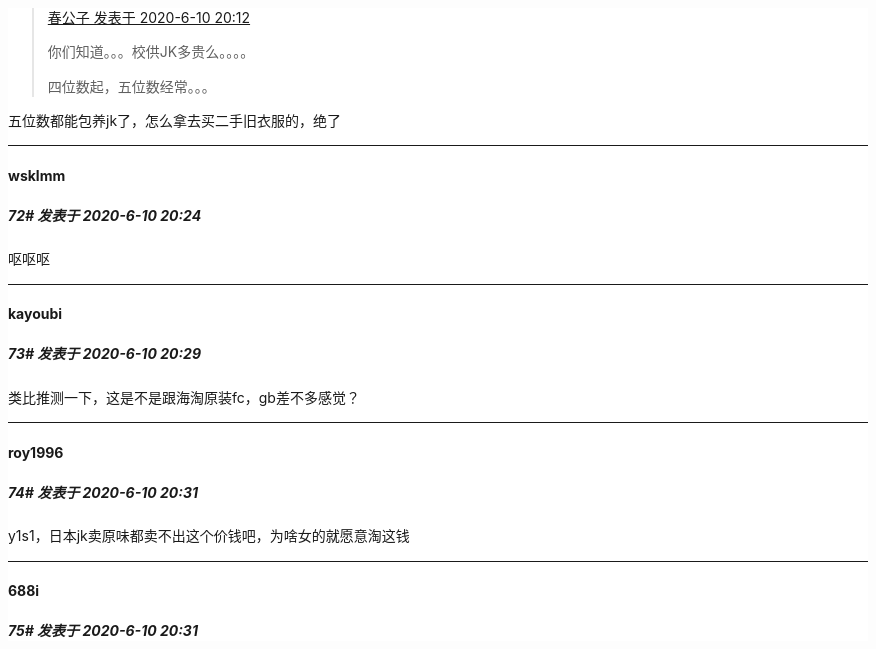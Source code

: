 

<blockquote><a href="httphttps://bbs.saraba1st.com/2b/forum.php?mod=redirect&amp;goto=findpost&amp;pid=47753544&amp;ptid=1940860" target="_blank">春公子 发表于 2020-6-10 20:12</a>

你们知道。。。校供JK多贵么。。。。

四位数起，五位数经常。。。</blockquote>
五位数都能包养jk了，怎么拿去买二手旧衣服的，绝了







*****

####  wsklmm  
##### 72#       发表于 2020-6-10 20:24




呕呕呕







*****

####  kayoubi  
##### 73#       发表于 2020-6-10 20:29




类比推测一下，这是不是跟海淘原装fc，gb差不多感觉？







*****

####  roy1996  
##### 74#       发表于 2020-6-10 20:31




y1s1，日本jk卖原味都卖不出这个价钱吧，为啥女的就愿意淘这钱







*****

####  688i  
##### 75#       发表于 2020-6-10 20:31

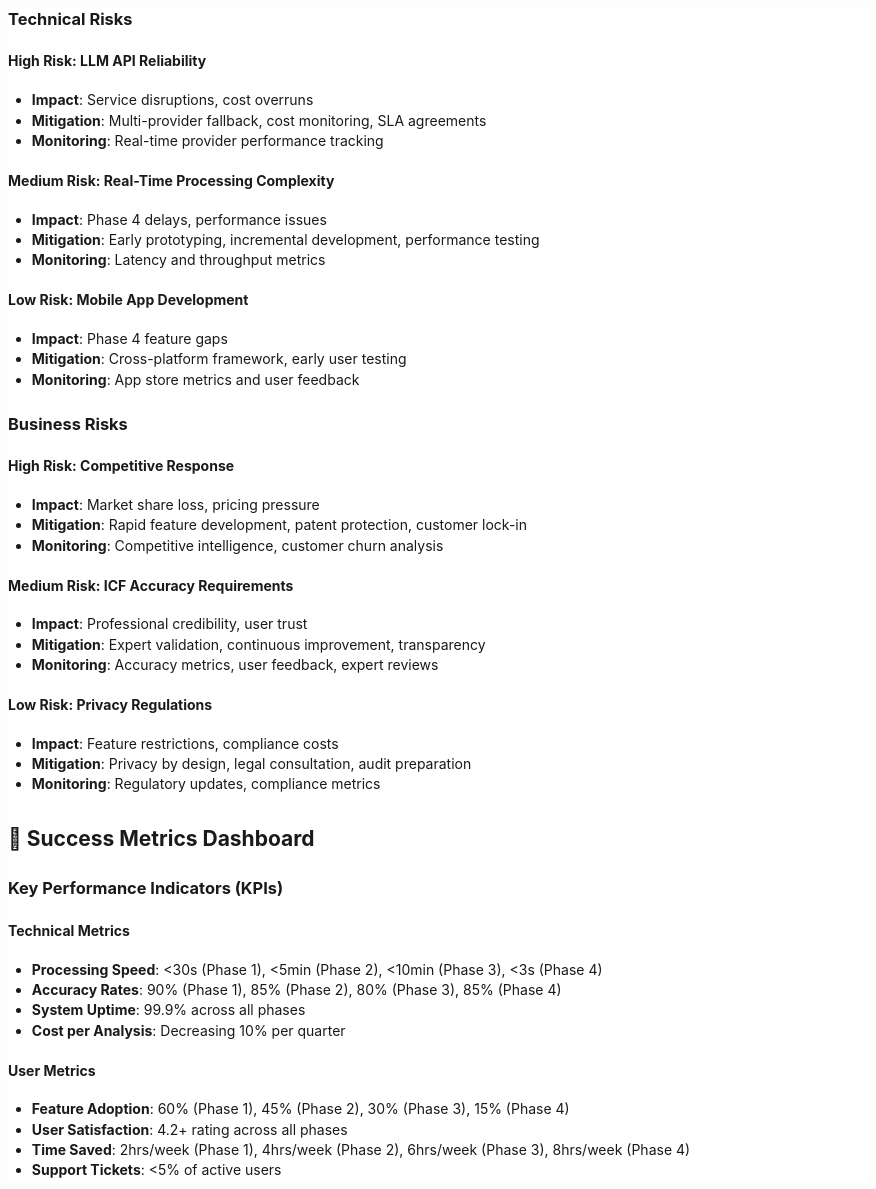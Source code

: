 ### Technical Risks

#### High Risk: LLM API Reliability
- **Impact**: Service disruptions, cost overruns
- **Mitigation**: Multi-provider fallback, cost monitoring, SLA agreements
- **Monitoring**: Real-time provider performance tracking

#### Medium Risk: Real-Time Processing Complexity
- **Impact**: Phase 4 delays, performance issues
- **Mitigation**: Early prototyping, incremental development, performance testing
- **Monitoring**: Latency and throughput metrics

#### Low Risk: Mobile App Development
- **Impact**: Phase 4 feature gaps
- **Mitigation**: Cross-platform framework, early user testing
- **Monitoring**: App store metrics and user feedback

### Business Risks

#### High Risk: Competitive Response
- **Impact**: Market share loss, pricing pressure
- **Mitigation**: Rapid feature development, patent protection, customer lock-in
- **Monitoring**: Competitive intelligence, customer churn analysis

#### Medium Risk: ICF Accuracy Requirements
- **Impact**: Professional credibility, user trust
- **Mitigation**: Expert validation, continuous improvement, transparency
- **Monitoring**: Accuracy metrics, user feedback, expert reviews

#### Low Risk: Privacy Regulations
- **Impact**: Feature restrictions, compliance costs
- **Mitigation**: Privacy by design, legal consultation, audit preparation
- **Monitoring**: Regulatory updates, compliance metrics

## 🎯 Success Metrics Dashboard

### Key Performance Indicators (KPIs)

#### Technical Metrics
- **Processing Speed**: <30s (Phase 1), <5min (Phase 2), <10min (Phase 3), <3s (Phase 4)
- **Accuracy Rates**: 90% (Phase 1), 85% (Phase 2), 80% (Phase 3), 85% (Phase 4)
- **System Uptime**: 99.9% across all phases
- **Cost per Analysis**: Decreasing 10% per quarter

#### User Metrics
- **Feature Adoption**: 60% (Phase 1), 45% (Phase 2), 30% (Phase 3), 15% (Phase 4)
- **User Satisfaction**: 4.2+ rating across all phases
- **Time Saved**: 2hrs/week (Phase 1), 4hrs/week (Phase 2), 6hrs/week (Phase 3), 8hrs/week (Phase 4)
- **Support Tickets**: <5% of active users
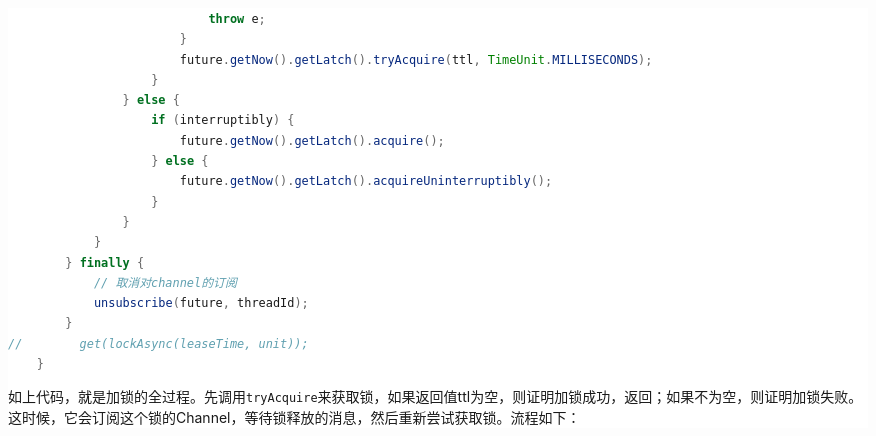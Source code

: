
 ```java
                            throw e;
                        }
                        future.getNow().getLatch().tryAcquire(ttl, TimeUnit.MILLISECONDS);
                    }
                } else {
                    if (interruptibly) {
                        future.getNow().getLatch().acquire();
                    } else {
                        future.getNow().getLatch().acquireUninterruptibly();
                    }
                }
            }
        } finally {
            // 取消对channel的订阅
            unsubscribe(future, threadId);
        }
//        get(lockAsync(leaseTime, unit));
    }
```



如上代码，就是加锁的全过程。先调用`tryAcquire`来获取锁，如果返回值ttl为空，则证明加锁成功，返回；如果不为空，则证明加锁失败。这时候，它会订阅这个锁的Channel，等待锁释放的消息，然后重新尝试获取锁。流程如下：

• EXERCISE DETAILS: Lines with the word "Impact" in them should be copied from the preceding records.

• FINISHED TASK:
- **Impact**: Service disruptions, cost overruns
- **Impact**: Phase 4 delays, performance issues
- **Impact**: Phase 4 feature gaps
- **Impact**: Market share loss, pricing pressure
- **Impact**: Professional credibility, user trust
- **Impact**: Feature restrictions, compliance costs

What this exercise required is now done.